In X11 the API to use is XComposite + the GLX_ARB_texture_from_pixmap extension
I've heard about various methods of rendering to a Window, but these all involve using some thing such as GDI+, DirectX, OpenGL, or something else.
How do these libraries work, and how do they get pixels into a Window? Just out of curiosity, how hard is it to raw access a Window's image data?
Thanks.
That's a pretty broad question.
The various Windows subsystems that draw images interface with the video drivers. Or use so combination of working with GDI+ and interfacing with the video drivers. How the drivers work is going to depend on the video card manufacturer.
I don't know what you mean by "raw access a Window's image data." You can capture a window's image into a bitmap, massage it, and write it back to the window's DC. But getting to the actual bits that Windows uses to render the bitmap would require digging into undocumented data structures. You'd have to know how to follow a window handle down to the low-level data structures that are maintained inside the GDI subsystem.
I have to port a GUI that is currently running on a pc, to a wince device.
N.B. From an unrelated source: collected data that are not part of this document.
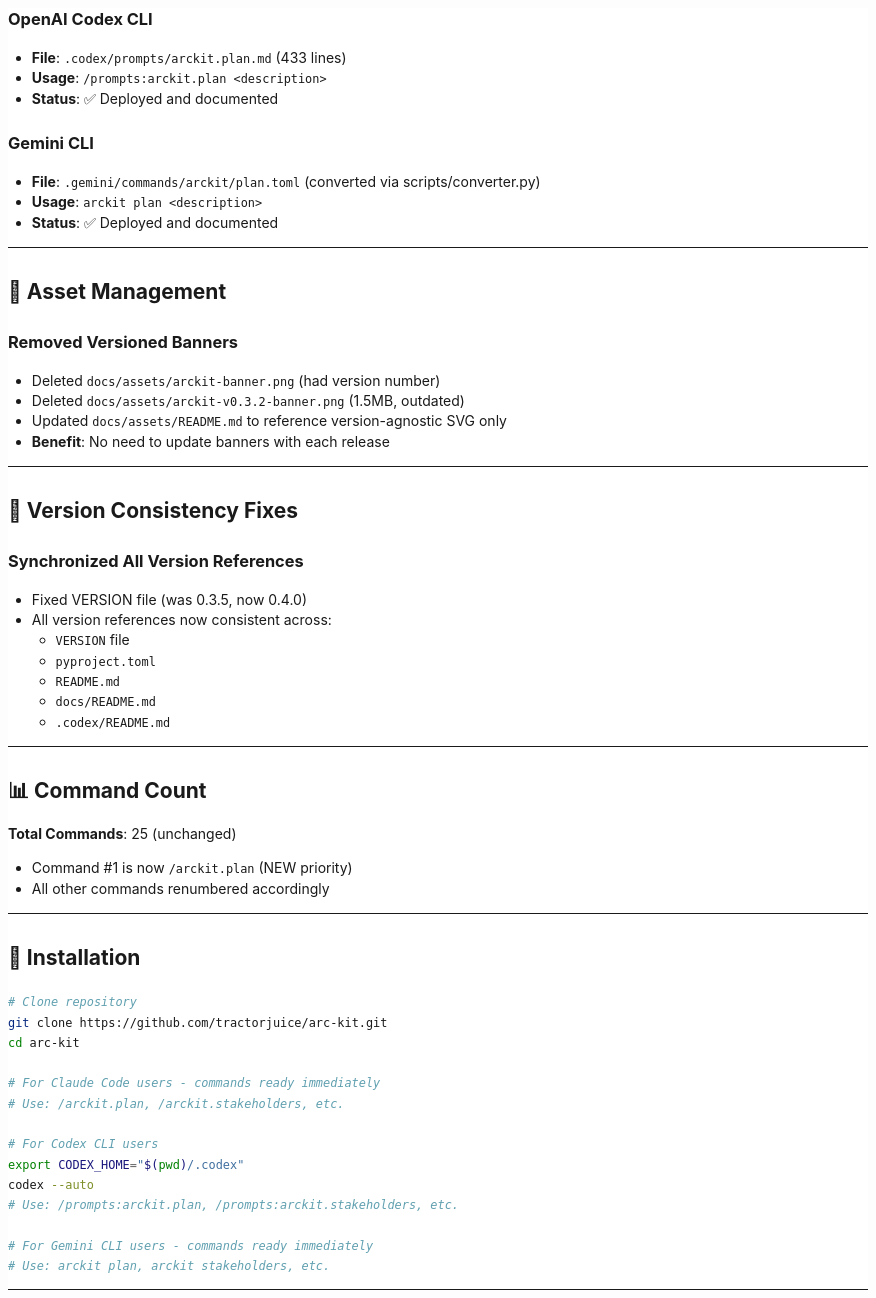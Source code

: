 ### OpenAI Codex CLI
- **File**: `.codex/prompts/arckit.plan.md` (433 lines)
- **Usage**: `/prompts:arckit.plan <description>`
- **Status**: ✅ Deployed and documented

### Gemini CLI
- **File**: `.gemini/commands/arckit/plan.toml` (converted via scripts/converter.py)
- **Usage**: `arckit plan <description>`
- **Status**: ✅ Deployed and documented

---

## 🧹 Asset Management

### Removed Versioned Banners
- Deleted `docs/assets/arckit-banner.png` (had version number)
- Deleted `docs/assets/arckit-v0.3.2-banner.png` (1.5MB, outdated)
- Updated `docs/assets/README.md` to reference version-agnostic SVG only
- **Benefit**: No need to update banners with each release

---

## 🔧 Version Consistency Fixes

### Synchronized All Version References
- Fixed VERSION file (was 0.3.5, now 0.4.0)
- All version references now consistent across:
  - `VERSION` file
  - `pyproject.toml`
  - `README.md`
  - `docs/README.md`
  - `.codex/README.md`

---

## 📊 Command Count

**Total Commands**: 25 (unchanged)
- Command #1 is now `/arckit.plan` (NEW priority)
- All other commands renumbered accordingly

---

## 🚀 Installation

```bash
# Clone repository
git clone https://github.com/tractorjuice/arc-kit.git
cd arc-kit

# For Claude Code users - commands ready immediately
# Use: /arckit.plan, /arckit.stakeholders, etc.

# For Codex CLI users
export CODEX_HOME="$(pwd)/.codex"
codex --auto
# Use: /prompts:arckit.plan, /prompts:arckit.stakeholders, etc.

# For Gemini CLI users - commands ready immediately
# Use: arckit plan, arckit stakeholders, etc.
```

---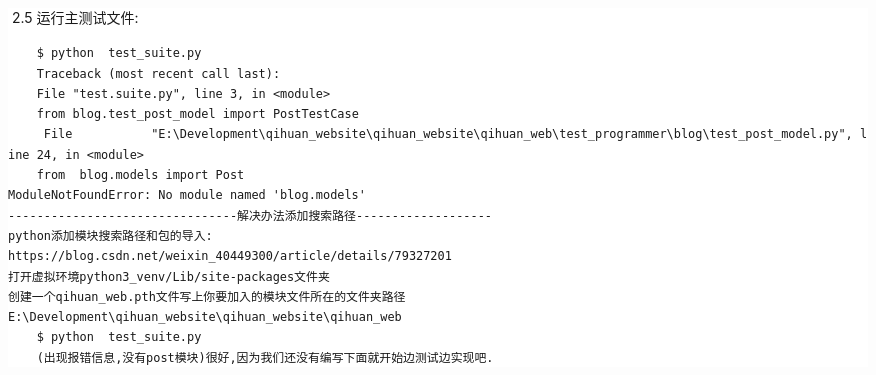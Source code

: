 ​	2.5 运行主测试文件:

```
	$ python  test_suite.py
	Traceback (most recent call last):
  	File "test.suite.py", line 3, in <module>
    from blog.test_post_model import PostTestCase
 	 File 			"E:\Development\qihuan_website\qihuan_website\qihuan_web\test_programmer\blog\test_post_model.py", line 24, in <module>
    from  blog.models import Post
ModuleNotFoundError: No module named 'blog.models'
--------------------------------解决办法添加搜索路径-------------------
python添加模块搜索路径和包的导入:
https://blog.csdn.net/weixin_40449300/article/details/79327201
打开虚拟环境python3_venv/Lib/site-packages文件夹
创建一个qihuan_web.pth文件写上你要加入的模块文件所在的文件夹路径
E:\Development\qihuan_website\qihuan_website\qihuan_web
	$ python  test_suite.py
	(出现报错信息,没有post模块)很好,因为我们还没有编写下面就开始边测试边实现吧.

```
## 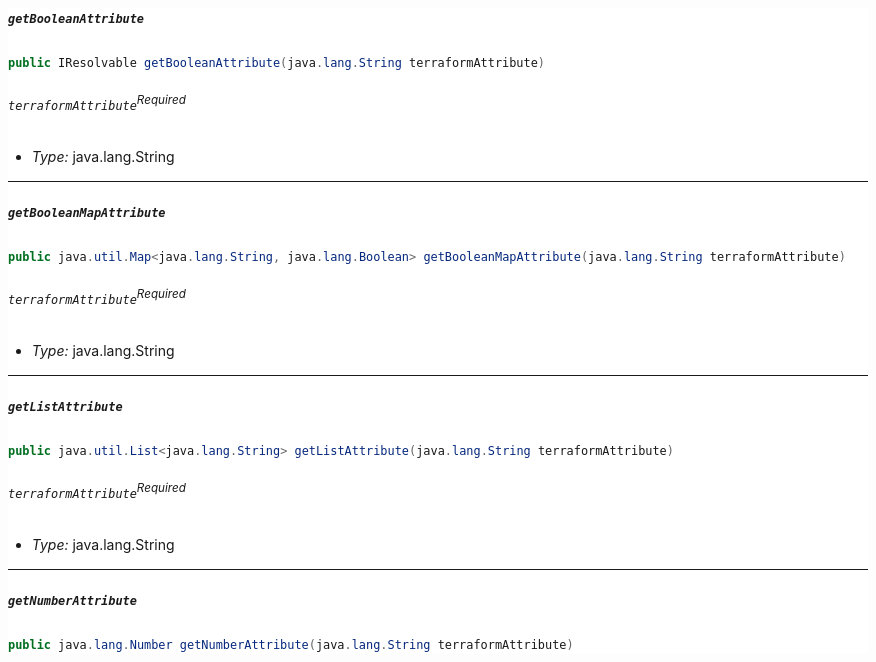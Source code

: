 ##### `getBooleanAttribute` <a name="getBooleanAttribute" id="@cdktf/provider-opc.computeIpAssociation.ComputeIpAssociation.getBooleanAttribute"></a>

```java
public IResolvable getBooleanAttribute(java.lang.String terraformAttribute)
```

###### `terraformAttribute`<sup>Required</sup> <a name="terraformAttribute" id="@cdktf/provider-opc.computeIpAssociation.ComputeIpAssociation.getBooleanAttribute.parameter.terraformAttribute"></a>

- *Type:* java.lang.String

---

##### `getBooleanMapAttribute` <a name="getBooleanMapAttribute" id="@cdktf/provider-opc.computeIpAssociation.ComputeIpAssociation.getBooleanMapAttribute"></a>

```java
public java.util.Map<java.lang.String, java.lang.Boolean> getBooleanMapAttribute(java.lang.String terraformAttribute)
```

###### `terraformAttribute`<sup>Required</sup> <a name="terraformAttribute" id="@cdktf/provider-opc.computeIpAssociation.ComputeIpAssociation.getBooleanMapAttribute.parameter.terraformAttribute"></a>

- *Type:* java.lang.String

---

##### `getListAttribute` <a name="getListAttribute" id="@cdktf/provider-opc.computeIpAssociation.ComputeIpAssociation.getListAttribute"></a>

```java
public java.util.List<java.lang.String> getListAttribute(java.lang.String terraformAttribute)
```

###### `terraformAttribute`<sup>Required</sup> <a name="terraformAttribute" id="@cdktf/provider-opc.computeIpAssociation.ComputeIpAssociation.getListAttribute.parameter.terraformAttribute"></a>

- *Type:* java.lang.String

---

##### `getNumberAttribute` <a name="getNumberAttribute" id="@cdktf/provider-opc.computeIpAssociation.ComputeIpAssociation.getNumberAttribute"></a>

```java
public java.lang.Number getNumberAttribute(java.lang.String terraformAttribute)
```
I have already compiled the code on a win CE platform, the problem is now with the size of the screen of the device which is smaller than some of the dialog boxes of the GUI. I could resize some them in resource view of visual studio 2005. I am unable to proceed further as a lot of screens have bitmaps mapped to them and i cannot just resize the dialog boxes without changing the corresponding bitmaps.
What is the best way to proceed- my last resort would be to disable the bitmaps and redraw them at a later stage.
is there some method of automatically mapping the size of the screen to all the dialog boxes so that they would automatically resize (alongwith the assocaiated buttons etc)
Honestly I think my advise would be to stop and think about the differences between the two contexts before event considering how you would scale the interfaces.
PCs and phones have completely different interaction paradigms and simply scaling from a PC to a phone is very unlikely to work. Even if you could, it's likely to produce an unsatisfactory user experience.
I would expect that the best way to proceed is to sit down and draft up a new UI for the phones. Then bring you back ground code across from the PC and code up the interface part to work with the new UI. If you code is designed according to MVC principles then you are just looking at recoding the controllers and redesigning the views.
I am starting to believe that you can do nothing with Windows API.
I have two windows. One has a DWM thumbnail in it. What I want to do is, I want to be able to capture the screen of the window with the thumbnail into the other one.
When I do this, using bitblt, everything is copied except the thumbnail. It just isn't there in the bitmap.
So how does the DWM rendering work? I mean, if DWM renders thumbnails directly onto the DC of the registered window, then my approach should work. I'm confused.
Thanks a bunch.
That's not how DWM works: the contents of the thumbnail are never blitted onto the DC of your window. Instead, the DWM composition engine will render the thumbnail directly over the contents of your window when the desktop is presented.
There's no (official) way to access the image data of a DWM thumbnail unfortunately (there is however a hack on the net that tries to access the underlying vertex data and render it in DirectX 9).
You cannot expect a thumbnail to be place in a window's device context, because the thumbnail is not placed in a window's device context. So your approach will not work.
But if you're trying to steal the thumbnail of an application, just ask the Dwm to give you it's thumbnail. That will allow you to present to the user the exact thumbnail you want.
If, on the other hand, you want to access the pixels in the thumbnail of another process, then you have a problem.